A bad idea: GUIDs as DOM elements IDs

Apr 21, 2016  

I am using GUIDs as ids for HTML elements. Sometimes my code works, sometimes it does not.

<span id="b61efa7a-a7a4-4cc1-bc3c-9dffc724d541">Hello</span>
<span id="441c901f-3b33-4c8b-829f-c8ba297b0f14">world</span>

In this example, I can select Hello, but not world using the JavaScript document API.

Format of an HTML5 id

The MDN documentation for the id global attribute states that the ID should start with a letter for compatibility, but that this restriction has been lifted in HTML 5.

Indeed, checking the W3C HTML5 specification for the id attribute, I see this:

Note: There are no other restrictions on what form an ID can take; in particular, IDs can consist of just digits, start with a digit, start with an underscore, consist of just punctuation, etc.

In my example, world is identified by an ID starting with a digit, and that seems to be the problem.

Numeric IDs should work, but they don’t

When working with IDs in Chrome, I systematically get an error when the ID selector starts with a digit, as some manual testing proves:

document.querySelector ('#foo'); // returns null
document.querySelector ('#123'); // throws a DOMException, not a valid selector

So I went on and double checked the CSS3 ID selectors specification of the W3C. It does not define what a valid ID is, but simply points to the CSS 2.1 documentation on CSS identifiers.

In CSS, idenfiers […] cannot not start with a digit, two hyphens or a hyphen followed by a digit.

This is in contradiction with the HTML 5 DOM. And querySelector still sticks to the old CSS 2.1 rules.

Workaround

Thankfully, there is a workaround (see also this StackOverflow question), which is to escape the first digit:

document.querySelector ('#\31 23'); // selects id 123

The \31 escape maps to digit 1.

Note the space after the \31. Without the space, the string would be parsed as \3123 which would map to Unicode 0C33 ళ TELUGU LETTER LLA.

Fix

I don’t like workarounds.
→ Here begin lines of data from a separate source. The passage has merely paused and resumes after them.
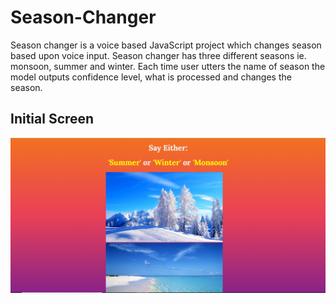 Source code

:# Season-Changer

Season changer is a voice based JavaScript project which changes season based upon voice input. Season changer has three different seasons ie. monsoon, summer and winter. Each time user utters the name of season the model outputs confidence level, what is processed and changes the season.

## Initial Screen
<img src='screenshot/1.PNG'><br/>
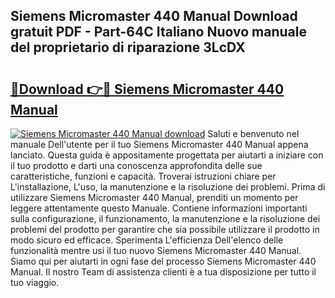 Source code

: ## Siemens Micromaster 440 Manual Download gratuit PDF - Part-64C Italiano Nuovo manuale del proprietario di riparazione 3LcDX

# <h2><a href="http://dfdhav.blite.top/?on=Siemens+Micromaster+440+Manual">🔗Download 👉🔴 Siemens Micromaster 440 Manual</a></h2>

[![Siemens Micromaster 440 Manual download](https://i.imgur.com/lujVjoI.png)](http://dfdhav.blite.top/?on=Siemens+Micromaster+440+Manual)
Saluti e benvenuto nel manuale Dell'utente per il tuo Siemens Micromaster 440 Manual appena lanciato. Questa guida è appositamente progettata per aiutarti a iniziare con il tuo prodotto e darti una conoscenza approfondita delle sue caratteristiche, funzioni e capacità. Troverai istruzioni chiare per L'installazione, L'uso, la manutenzione e la risoluzione dei problemi. Prima di utilizzare Siemens Micromaster 440 Manual, prenditi un momento per leggere attentamente questo Manuale. Contiene informazioni importanti sulla configurazione, il funzionamento, la manutenzione e la risoluzione dei problemi del prodotto per garantire che sia possibile utilizzare il prodotto in modo sicuro ed efficace. Sperimenta L'efficienza Dell'elenco delle funzionalità mentre usi il tuo nuovo Siemens Micromaster 440 Manual. Siamo qui per aiutarti in ogni fase del processo Siemens Micromaster 440 Manual. Il nostro Team di assistenza clienti è a tua disposizione per tutto il tuo viaggio.
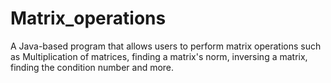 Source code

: # Matrix_operations
A Java-based program that allows users to perform matrix operations such as Multiplication of matrices, finding a matrix's norm, inversing a matrix, finding the condition number and more.
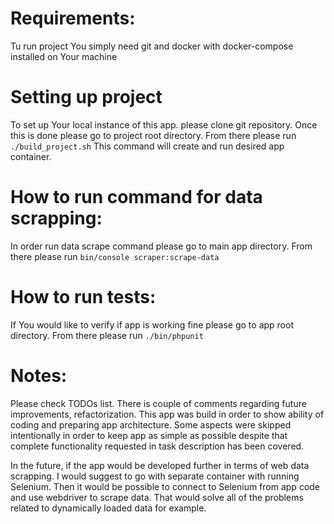 # Requirements: 

Tu run project You simply need git and docker with docker-compose installed on Your machine

# Setting up project

To set up Your local instance of this app. please clone git repository. Once this is done please
go to project root directory. From there please run `./build_project.sh` This command will create 
and run desired app container.

# How to run command for data scrapping:

In order run data scrape command please go to main app directory. From there please run 
`bin/console scraper:scrape-data`

# How to run tests:

If You would like to verify if app is working fine please go to app root directory.
From there please run `./bin/phpunit`

# Notes:

Please check TODOs list. There is couple of comments regarding future improvements, refactorization.
This app was build in order to show ability of coding and preparing app architecture. Some
aspects were skipped intentionally in order to keep app as simple as possible despite that
complete functionality requested in task description has been covered.

In the future, if the app would be developed further in terms of web data scrapping.
I would suggest to go with separate container with running Selenium. Then it would be possible
to connect to Selenium from app code and use webdriver to scrape data. That would solve all of the problems
related to dynamically loaded data for example. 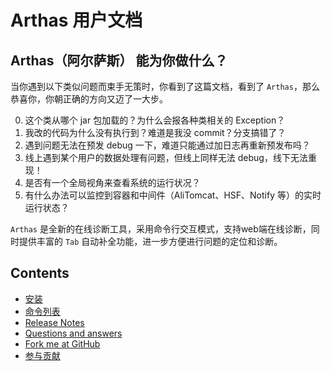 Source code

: Arthas 用户文档
===

## Arthas（阿尔萨斯） 能为你做什么？

当你遇到以下类似问题而束手无策时，你看到了这篇文档，看到了 `Arthas`，那么恭喜你，你朝正确的方向又迈了一大步。

0. 这个类从哪个 jar 包加载的？为什么会报各种类相关的 Exception？
0. 我改的代码为什么没有执行到？难道是我没 commit？分支搞错了？
0. 遇到问题无法在预发 debug 一下，难道只能通过加日志再重新预发布吗？
0. 线上遇到某个用户的数据处理有问题，但线上同样无法 debug，线下无法重现！
0. 是否有一个全局视角来查看系统的运行状况？
0. 有什么办法可以监控到容器和中间件（AliTomcat、HSF、Notify 等）的实时运行状态？

`Arthas` 是全新的在线诊断工具，采用命令行交互模式，支持web端在线诊断，同时提供丰富的 `Tab` 自动补全功能，进一步方便进行问题的定位和诊断。


Contents
--------

* [安装](install-detail.md)
* [命令列表](commands.md)
* [Release Notes](release-notes.md)
* [Questions and answers](https://github.com/alibaba/arthas/labels/question-answered)
* [Fork me at GitHub](https://github.com/alibaba/arthas)
* [参与贡献](https://github.com/alibaba/arthas/CONTRIBUTING.md)
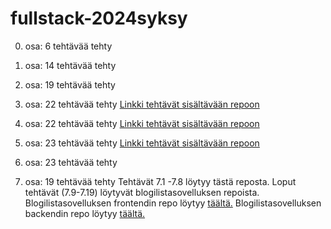 # fullstack-2024syksy

0. osa:
6 tehtävää tehty

1. osa:
14 tehtävää tehty

2. osa:
19 tehtävää tehty

3. osa:
22 tehtävää tehty
[Linkki tehtävät sisältävään repoon](https://github.com/suuranna/fullstack-2024s-osa3)

4. osa:
22 tehtävää tehty
[Linkki tehtävät sisältävään repoon](https://github.com/suuranna/fullstack-2024s-osa4)

5. osa:
23 tehtävää tehty
[Linkki tehtävät sisältävään repoon](https://github.com/suuranna/fullstack-2024s-osa5)

6. osa:
23 tehtävää tehty
   
7. osa:
19 tehtävää tehty
Tehtävät 7.1 -7.8 löytyy tästä reposta. Loput tehtävät (7.9-7.19) löytyvät blogilistasovelluksen repoista.
Blogilistasovelluksen frontendin repo löytyy [täältä.](https://github.com/suuranna/fullstack-2024s-osa5)
Blogilistasovelluksen backendin repo löytyy [täältä.](https://github.com/suuranna/fullstack-2024s-osa4)
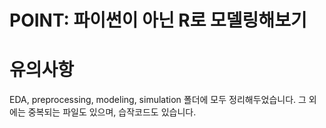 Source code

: # POINT: 파이썬이 아닌 R로 모델링해보기

# 유의사항

EDA, preprocessing, modeling, simulation 폴더에 모두 정리해두었습니다.
그 외에는 중복되는 파일도 있으며, 습작코드도 있습니다.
If I can live without them, I feel more comfortable. So what are my other options?

  • Do not use GUIDs ⇒ that would require quite some bit of work in my libraries; it is too much effort.
  • Prefix the GUIDs when using them as HTML5 ids ⇒ that would be require changes in my parsing code to ensure that I strip the prefix when reading an id attribute.
  • Filter the GUIDs to discard those which start with a digit ⇒ this is easy, but will require possibly multiple attempts before a suitable GUID is generated.
  • Patch the GUIDs to ensure they start with a digit ⇒ since most of the bits in a GUID are random, I could set bit 7 and 6 of byte 3, which would guarantee that my GUIDs always start with c, d, e or f.
  • Rewrite a GUID generator ⇒ it is probably not worth the effort which guarantees that the first character is a letter.

I could be even less subtle and simply replace the first letter of the generated GUID with an f.

Implemented solution

public static System.Guid EnsureStartsWithLetter(System.Guid guid)
{
    var bytes = guid.ToByteArray ();

    if ((bytes[3] & 0xf0) < 0xa0)
    {
        bytes[3] |= 0xc0;
        return new System.Guid (bytes);
    }
    return guid;
}